TASK BRIEF >> When a line of the records contains "spacecraft", copy it.

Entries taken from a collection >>
--*--

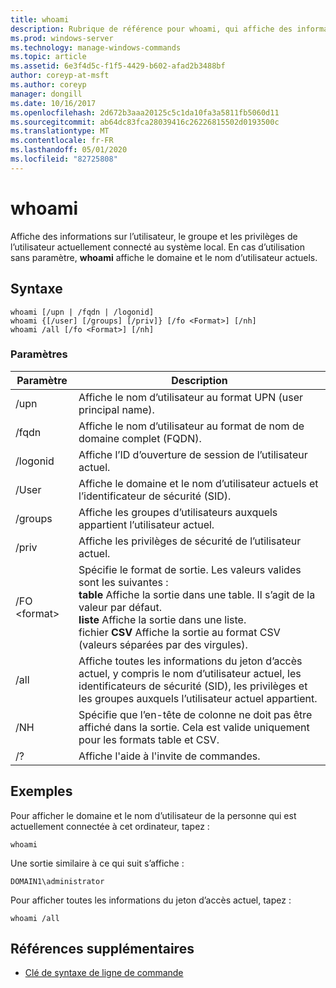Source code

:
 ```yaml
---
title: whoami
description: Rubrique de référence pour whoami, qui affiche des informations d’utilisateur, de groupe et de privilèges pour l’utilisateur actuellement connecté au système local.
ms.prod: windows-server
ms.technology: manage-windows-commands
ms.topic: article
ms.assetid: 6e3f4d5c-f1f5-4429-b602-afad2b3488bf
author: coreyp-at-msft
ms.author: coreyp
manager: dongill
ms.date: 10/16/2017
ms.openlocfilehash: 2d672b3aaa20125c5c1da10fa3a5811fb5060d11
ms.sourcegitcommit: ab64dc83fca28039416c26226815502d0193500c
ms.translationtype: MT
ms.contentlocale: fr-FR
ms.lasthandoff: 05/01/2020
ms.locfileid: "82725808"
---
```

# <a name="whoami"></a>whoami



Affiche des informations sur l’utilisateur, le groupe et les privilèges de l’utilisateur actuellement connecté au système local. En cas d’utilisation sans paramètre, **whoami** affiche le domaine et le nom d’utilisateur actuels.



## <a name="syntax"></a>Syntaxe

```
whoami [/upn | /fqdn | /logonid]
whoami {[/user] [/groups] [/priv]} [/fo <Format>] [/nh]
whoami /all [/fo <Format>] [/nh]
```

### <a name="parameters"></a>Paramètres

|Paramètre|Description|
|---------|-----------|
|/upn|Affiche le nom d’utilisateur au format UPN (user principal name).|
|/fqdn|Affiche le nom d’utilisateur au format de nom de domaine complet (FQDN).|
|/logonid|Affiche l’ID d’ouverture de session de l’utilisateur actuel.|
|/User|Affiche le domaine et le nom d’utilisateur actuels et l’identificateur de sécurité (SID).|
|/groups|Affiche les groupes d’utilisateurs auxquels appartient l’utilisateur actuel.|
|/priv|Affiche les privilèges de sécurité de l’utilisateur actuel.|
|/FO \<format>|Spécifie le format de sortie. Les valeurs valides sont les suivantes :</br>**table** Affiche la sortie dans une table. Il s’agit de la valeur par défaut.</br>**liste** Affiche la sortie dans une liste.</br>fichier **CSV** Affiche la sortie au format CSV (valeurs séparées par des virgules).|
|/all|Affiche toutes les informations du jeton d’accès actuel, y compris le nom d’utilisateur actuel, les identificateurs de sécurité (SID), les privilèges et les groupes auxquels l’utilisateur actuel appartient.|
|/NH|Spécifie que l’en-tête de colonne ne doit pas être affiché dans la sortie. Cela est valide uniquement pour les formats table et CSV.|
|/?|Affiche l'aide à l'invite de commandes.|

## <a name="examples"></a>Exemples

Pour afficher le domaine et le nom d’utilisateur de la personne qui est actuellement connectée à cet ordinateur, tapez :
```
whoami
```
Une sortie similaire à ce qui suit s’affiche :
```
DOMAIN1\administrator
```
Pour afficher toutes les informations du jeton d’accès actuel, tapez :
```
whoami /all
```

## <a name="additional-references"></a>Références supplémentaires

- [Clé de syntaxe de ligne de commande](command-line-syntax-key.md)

--*--

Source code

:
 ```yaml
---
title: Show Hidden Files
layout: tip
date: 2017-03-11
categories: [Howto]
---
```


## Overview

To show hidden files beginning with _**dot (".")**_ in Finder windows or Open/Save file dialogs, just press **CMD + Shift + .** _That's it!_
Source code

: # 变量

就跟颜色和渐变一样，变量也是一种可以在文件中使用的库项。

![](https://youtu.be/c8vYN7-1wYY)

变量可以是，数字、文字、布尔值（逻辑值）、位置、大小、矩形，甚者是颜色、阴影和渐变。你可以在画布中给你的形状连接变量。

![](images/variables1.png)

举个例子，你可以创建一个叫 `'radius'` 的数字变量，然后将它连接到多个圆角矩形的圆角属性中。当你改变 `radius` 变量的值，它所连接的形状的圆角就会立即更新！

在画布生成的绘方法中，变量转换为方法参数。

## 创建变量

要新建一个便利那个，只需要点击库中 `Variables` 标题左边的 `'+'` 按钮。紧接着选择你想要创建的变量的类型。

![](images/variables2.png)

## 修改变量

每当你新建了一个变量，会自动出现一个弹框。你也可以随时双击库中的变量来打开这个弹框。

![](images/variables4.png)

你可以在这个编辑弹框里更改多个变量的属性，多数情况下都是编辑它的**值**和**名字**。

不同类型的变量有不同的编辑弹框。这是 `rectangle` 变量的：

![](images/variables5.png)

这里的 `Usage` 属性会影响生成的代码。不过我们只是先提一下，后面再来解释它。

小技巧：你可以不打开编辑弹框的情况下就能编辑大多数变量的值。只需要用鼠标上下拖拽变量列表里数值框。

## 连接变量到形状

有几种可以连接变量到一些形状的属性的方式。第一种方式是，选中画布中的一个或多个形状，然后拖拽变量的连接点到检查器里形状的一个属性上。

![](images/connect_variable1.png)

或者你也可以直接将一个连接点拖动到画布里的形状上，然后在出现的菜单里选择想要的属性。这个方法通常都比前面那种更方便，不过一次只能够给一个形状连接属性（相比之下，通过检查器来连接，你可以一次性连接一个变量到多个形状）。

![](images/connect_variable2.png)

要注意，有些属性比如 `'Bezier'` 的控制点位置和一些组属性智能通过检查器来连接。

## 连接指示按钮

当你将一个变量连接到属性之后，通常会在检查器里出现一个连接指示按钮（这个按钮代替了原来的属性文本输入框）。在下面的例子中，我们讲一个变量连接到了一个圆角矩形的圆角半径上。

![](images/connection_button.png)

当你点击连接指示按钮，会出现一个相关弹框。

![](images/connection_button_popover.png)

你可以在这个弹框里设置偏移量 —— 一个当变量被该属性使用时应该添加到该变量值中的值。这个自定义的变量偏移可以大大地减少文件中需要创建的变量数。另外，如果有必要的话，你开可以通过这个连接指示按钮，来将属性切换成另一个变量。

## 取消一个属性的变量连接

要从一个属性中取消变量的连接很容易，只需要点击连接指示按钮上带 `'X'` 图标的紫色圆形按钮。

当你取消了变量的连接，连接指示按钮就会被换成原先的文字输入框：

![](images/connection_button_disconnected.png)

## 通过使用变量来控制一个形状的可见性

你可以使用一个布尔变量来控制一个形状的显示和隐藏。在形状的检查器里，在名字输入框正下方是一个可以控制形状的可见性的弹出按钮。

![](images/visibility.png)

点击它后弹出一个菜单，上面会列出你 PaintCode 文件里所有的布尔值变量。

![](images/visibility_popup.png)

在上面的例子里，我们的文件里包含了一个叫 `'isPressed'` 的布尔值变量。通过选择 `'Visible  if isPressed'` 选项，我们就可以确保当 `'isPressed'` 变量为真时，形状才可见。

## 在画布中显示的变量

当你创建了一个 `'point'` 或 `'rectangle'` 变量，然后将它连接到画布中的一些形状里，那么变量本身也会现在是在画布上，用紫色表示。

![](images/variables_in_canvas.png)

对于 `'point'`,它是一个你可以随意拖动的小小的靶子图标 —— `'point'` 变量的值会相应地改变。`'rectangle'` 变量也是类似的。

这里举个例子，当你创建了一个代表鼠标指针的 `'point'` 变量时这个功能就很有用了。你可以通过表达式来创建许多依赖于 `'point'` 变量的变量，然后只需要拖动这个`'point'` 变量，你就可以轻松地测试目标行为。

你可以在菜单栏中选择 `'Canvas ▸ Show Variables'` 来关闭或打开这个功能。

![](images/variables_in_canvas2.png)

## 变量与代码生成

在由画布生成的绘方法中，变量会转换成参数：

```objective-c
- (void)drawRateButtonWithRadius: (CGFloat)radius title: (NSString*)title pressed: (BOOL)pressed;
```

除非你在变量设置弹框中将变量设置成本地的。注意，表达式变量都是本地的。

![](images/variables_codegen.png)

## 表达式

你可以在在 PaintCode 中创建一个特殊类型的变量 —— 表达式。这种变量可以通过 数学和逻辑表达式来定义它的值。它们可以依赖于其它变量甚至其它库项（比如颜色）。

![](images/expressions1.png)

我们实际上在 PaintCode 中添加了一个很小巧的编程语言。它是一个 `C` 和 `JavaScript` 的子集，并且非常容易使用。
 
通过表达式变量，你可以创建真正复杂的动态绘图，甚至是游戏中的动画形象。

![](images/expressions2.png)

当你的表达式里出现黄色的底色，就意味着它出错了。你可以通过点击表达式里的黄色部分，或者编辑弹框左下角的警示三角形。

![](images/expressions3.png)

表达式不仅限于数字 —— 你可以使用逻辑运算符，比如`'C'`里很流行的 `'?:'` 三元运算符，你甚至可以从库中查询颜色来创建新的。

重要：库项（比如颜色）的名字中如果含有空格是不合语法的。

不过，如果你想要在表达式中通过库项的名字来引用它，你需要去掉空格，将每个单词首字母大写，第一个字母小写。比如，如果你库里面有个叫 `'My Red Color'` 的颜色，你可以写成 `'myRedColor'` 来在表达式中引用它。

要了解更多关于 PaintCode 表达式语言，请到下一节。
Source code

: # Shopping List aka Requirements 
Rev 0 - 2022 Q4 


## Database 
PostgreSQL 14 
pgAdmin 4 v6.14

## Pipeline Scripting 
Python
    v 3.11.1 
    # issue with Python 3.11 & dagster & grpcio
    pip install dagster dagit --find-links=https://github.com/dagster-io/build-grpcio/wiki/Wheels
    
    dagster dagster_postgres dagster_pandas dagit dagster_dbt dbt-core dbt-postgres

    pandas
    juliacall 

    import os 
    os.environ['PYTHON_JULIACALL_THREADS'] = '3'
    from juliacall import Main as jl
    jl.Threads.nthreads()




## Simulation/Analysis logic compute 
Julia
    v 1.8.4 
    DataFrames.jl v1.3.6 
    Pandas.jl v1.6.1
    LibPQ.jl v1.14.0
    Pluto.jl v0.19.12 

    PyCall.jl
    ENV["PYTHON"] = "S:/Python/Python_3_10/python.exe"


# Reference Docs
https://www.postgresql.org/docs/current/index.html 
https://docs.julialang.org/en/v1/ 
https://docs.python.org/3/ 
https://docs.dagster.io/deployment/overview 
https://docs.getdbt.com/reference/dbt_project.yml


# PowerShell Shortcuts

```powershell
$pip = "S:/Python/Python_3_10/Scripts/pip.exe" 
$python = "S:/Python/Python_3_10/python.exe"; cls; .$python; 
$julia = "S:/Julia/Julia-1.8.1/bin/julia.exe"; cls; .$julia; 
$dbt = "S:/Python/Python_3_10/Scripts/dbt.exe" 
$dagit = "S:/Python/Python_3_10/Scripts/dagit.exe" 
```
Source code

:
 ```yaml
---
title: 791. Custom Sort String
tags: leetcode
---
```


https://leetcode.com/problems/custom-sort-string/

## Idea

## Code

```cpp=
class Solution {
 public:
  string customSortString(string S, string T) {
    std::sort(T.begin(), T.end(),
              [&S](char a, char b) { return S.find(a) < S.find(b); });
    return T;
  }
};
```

--*--

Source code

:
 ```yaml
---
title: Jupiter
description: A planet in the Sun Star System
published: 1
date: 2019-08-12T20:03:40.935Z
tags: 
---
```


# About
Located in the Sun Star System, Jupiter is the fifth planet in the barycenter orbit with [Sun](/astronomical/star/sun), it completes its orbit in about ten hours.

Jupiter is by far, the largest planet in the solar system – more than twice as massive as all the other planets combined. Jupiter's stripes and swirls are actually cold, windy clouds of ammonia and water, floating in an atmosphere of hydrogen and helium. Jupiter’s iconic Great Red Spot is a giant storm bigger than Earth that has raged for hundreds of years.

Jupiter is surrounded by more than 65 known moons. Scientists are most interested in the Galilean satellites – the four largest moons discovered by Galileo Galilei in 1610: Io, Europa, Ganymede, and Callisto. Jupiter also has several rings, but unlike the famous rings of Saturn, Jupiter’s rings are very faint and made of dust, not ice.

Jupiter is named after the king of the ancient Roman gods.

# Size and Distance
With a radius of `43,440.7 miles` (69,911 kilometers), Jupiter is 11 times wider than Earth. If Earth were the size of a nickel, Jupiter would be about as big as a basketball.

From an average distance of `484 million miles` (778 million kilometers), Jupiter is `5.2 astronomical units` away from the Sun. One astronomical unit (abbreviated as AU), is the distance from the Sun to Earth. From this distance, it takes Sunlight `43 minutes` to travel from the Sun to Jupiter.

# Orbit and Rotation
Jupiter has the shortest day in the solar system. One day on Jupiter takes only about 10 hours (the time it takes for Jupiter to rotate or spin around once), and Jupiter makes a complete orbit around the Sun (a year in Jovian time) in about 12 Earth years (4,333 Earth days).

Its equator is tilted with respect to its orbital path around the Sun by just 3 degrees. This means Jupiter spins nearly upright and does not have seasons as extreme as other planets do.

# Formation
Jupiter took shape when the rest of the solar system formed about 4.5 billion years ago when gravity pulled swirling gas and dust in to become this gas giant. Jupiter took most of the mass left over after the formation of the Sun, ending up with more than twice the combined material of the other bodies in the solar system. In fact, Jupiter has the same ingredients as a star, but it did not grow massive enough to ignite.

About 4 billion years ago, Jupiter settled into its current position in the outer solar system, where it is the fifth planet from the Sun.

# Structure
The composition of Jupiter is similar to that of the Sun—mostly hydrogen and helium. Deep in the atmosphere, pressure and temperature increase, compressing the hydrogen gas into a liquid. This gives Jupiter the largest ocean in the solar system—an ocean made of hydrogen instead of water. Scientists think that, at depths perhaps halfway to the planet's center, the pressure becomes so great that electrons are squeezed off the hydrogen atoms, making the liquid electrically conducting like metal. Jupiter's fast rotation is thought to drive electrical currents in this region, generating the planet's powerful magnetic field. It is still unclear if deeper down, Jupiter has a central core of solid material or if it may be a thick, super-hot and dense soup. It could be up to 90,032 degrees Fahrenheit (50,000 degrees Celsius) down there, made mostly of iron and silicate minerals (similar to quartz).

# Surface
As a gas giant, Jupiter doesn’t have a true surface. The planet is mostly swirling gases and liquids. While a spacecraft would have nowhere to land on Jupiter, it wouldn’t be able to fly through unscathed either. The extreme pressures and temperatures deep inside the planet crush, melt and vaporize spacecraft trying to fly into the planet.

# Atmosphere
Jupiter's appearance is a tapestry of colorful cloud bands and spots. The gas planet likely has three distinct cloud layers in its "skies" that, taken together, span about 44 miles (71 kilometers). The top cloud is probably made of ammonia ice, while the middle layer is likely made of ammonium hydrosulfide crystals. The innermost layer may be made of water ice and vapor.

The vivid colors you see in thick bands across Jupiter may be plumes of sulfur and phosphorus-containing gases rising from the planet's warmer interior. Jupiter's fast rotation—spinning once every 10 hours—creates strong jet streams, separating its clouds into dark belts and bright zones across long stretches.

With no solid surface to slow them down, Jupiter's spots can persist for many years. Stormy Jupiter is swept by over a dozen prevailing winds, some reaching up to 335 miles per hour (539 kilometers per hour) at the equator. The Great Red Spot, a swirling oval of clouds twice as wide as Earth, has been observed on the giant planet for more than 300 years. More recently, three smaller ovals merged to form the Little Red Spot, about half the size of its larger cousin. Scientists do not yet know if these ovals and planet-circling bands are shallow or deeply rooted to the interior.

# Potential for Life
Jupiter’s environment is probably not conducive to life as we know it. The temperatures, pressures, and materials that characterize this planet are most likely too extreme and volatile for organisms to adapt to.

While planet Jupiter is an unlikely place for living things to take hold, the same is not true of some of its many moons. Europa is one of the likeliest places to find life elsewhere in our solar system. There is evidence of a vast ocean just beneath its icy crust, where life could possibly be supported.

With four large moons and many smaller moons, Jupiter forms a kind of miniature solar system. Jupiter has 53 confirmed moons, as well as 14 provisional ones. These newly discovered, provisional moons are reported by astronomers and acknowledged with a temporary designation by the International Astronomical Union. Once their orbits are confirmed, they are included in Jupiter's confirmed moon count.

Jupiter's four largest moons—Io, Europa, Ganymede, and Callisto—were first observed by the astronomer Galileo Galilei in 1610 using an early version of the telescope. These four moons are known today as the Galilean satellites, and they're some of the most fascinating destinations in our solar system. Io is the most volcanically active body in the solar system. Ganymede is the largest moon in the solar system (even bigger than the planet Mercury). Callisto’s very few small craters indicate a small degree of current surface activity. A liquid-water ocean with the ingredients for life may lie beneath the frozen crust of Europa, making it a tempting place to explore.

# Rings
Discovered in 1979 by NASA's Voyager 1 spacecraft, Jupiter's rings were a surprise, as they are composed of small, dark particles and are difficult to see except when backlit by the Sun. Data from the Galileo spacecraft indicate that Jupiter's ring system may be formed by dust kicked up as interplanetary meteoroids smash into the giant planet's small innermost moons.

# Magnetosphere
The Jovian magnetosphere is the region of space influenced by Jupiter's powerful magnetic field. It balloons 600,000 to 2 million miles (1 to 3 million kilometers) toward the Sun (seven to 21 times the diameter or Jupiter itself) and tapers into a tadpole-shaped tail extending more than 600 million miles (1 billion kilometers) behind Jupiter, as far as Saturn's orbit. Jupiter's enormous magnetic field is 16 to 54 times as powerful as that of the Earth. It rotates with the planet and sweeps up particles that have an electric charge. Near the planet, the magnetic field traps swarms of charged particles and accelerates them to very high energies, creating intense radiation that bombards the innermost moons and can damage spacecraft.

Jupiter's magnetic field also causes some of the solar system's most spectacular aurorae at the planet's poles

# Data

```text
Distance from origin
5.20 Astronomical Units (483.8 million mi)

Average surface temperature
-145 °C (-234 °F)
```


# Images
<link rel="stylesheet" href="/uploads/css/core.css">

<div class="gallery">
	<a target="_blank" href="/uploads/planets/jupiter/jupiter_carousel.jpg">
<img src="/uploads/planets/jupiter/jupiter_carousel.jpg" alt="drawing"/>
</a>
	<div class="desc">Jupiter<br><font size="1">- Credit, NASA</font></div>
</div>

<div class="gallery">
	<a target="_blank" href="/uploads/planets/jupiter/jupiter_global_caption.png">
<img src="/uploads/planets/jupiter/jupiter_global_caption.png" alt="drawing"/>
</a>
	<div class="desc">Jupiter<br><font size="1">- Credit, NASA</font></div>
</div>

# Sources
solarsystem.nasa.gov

--*--

SOLUTION FOR THIS PROBLEM >>
As a gas giant, Jupiter doesn’t have a true surface. The planet is mostly swirling gases and liquids. While a spacecraft would have nowhere to land on Jupiter, it wouldn’t be able to fly through unscathed either. The extreme pressures and temperatures deep inside the planet crush, melt and vaporize spacecraft trying to fly into the planet.
Discovered in 1979 by NASA's Voyager 1 spacecraft, Jupiter's rings were a surprise, as they are composed of small, dark particles and are difficult to see except when backlit by the Sun. Data from the Galileo spacecraft indicate that Jupiter's ring system may be formed by dust kicked up as interplanetary meteoroids smash into the giant planet's small innermost moons.
The Jovian magnetosphere is the region of space influenced by Jupiter's powerful magnetic field. It balloons 600,000 to 2 million miles (1 to 3 million kilometers) toward the Sun (seven to 21 times the diameter or Jupiter itself) and tapers into a tadpole-shaped tail extending more than 600 million miles (1 billion kilometers) behind Jupiter, as far as Saturn's orbit. Jupiter's enormous magnetic field is 16 to 54 times as powerful as that of the Earth. It rotates with the planet and sweeps up particles that have an electric charge. Near the planet, the magnetic field traps swarms of charged particles and accelerates them to very high energies, creating intense radiation that bombards the innermost moons and can damage spacecraft.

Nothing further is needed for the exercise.